### [PROBLEM REQUIREMENTS]
Going through the data below, copy out each line where the word "final" shows up.

-- DATA RECORDS follows --

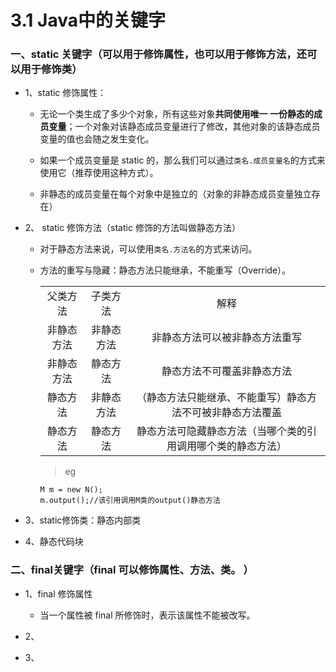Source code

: # 3.1 Java中的关键字

### 一、static 关键字（可以用于修饰属性，也可以用于修饰方法，还可以用于修饰类）

* 1、static 修饰属性：

  * 无论一个类生成了多少个对象，所有这些对象**共同使用唯一 一份静态的成员变量**；一个对象对该静态成员变量进行了修改，其他对象的该静态成员变量的值也会随之发生变化。

  * 如果一个成员变量是 static 的，那么我们可以通过`类名.成员变量名`的方式来使用它（推荐使用这种方式）。 
  
  * 非静态的成员变量在每个对象中是独立的（对象的非静态成员变量独立存在）

* 2、 static 修饰方法（static 修饰的方法叫做静态方法）
  
  * 对于静态方法来说，可以使用`类名.方法名`的方式来访问。 
  
  * 方法的重写与隐藏：静态方法只能继承，不能重写（Override）。 

     <table>
        <tr>
           <td align="center">父类方法</td>
           <td align="center">子类方法</td>
           <td align="center">解释</td>
        </tr>
        <tr>
           <td align="center">非静态方法</td>
           <td align="center">非静态方法</td>
           <td align="center">非静态方法可以被非静态方法重写</td>
        </tr>
        <tr>
           <td align="center">非静态方法</td>
           <td align="center">静态方法</td>
           <td align="center">静态方法不可覆盖非静态方法</td>
        </tr>
        <tr>
           <td align="center">静态方法</td>
           <td align="center">非静态方法</td>
           <td align="center">（静态方法只能继承、不能重写）静态方法不可被非静态方法覆盖</td>
        </tr>
        <tr>
           <td align="center">静态方法</td>
           <td align="center">静态方法</td>
           <td align="center">静态方法可隐藏静态方法（当哪个类的引用调用哪个类的静态方法）</td>
        </tr>
     </table>
     
     >eg
     
        M m = new N();
        m.output();//该引用调用M类的output()静态方法

* 3、static修饰类：静态内部类

* 4、静态代码块



### 二、final关键字（final 可以修饰属性、方法、类。 ）

* 1、final 修饰属性

   * 当一个属性被 final 所修饰时，表示该属性不能被改写。 

* 2、

* 3、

-- DATA RECORDS concluded --

### [OUTPUT BELOW]
### 二、final关键字（final 可以修饰属性、方法、类。 ）
* 1、final 修饰属性
   * 当一个属性被 final 所修饰时，表示该属性不能被改写。 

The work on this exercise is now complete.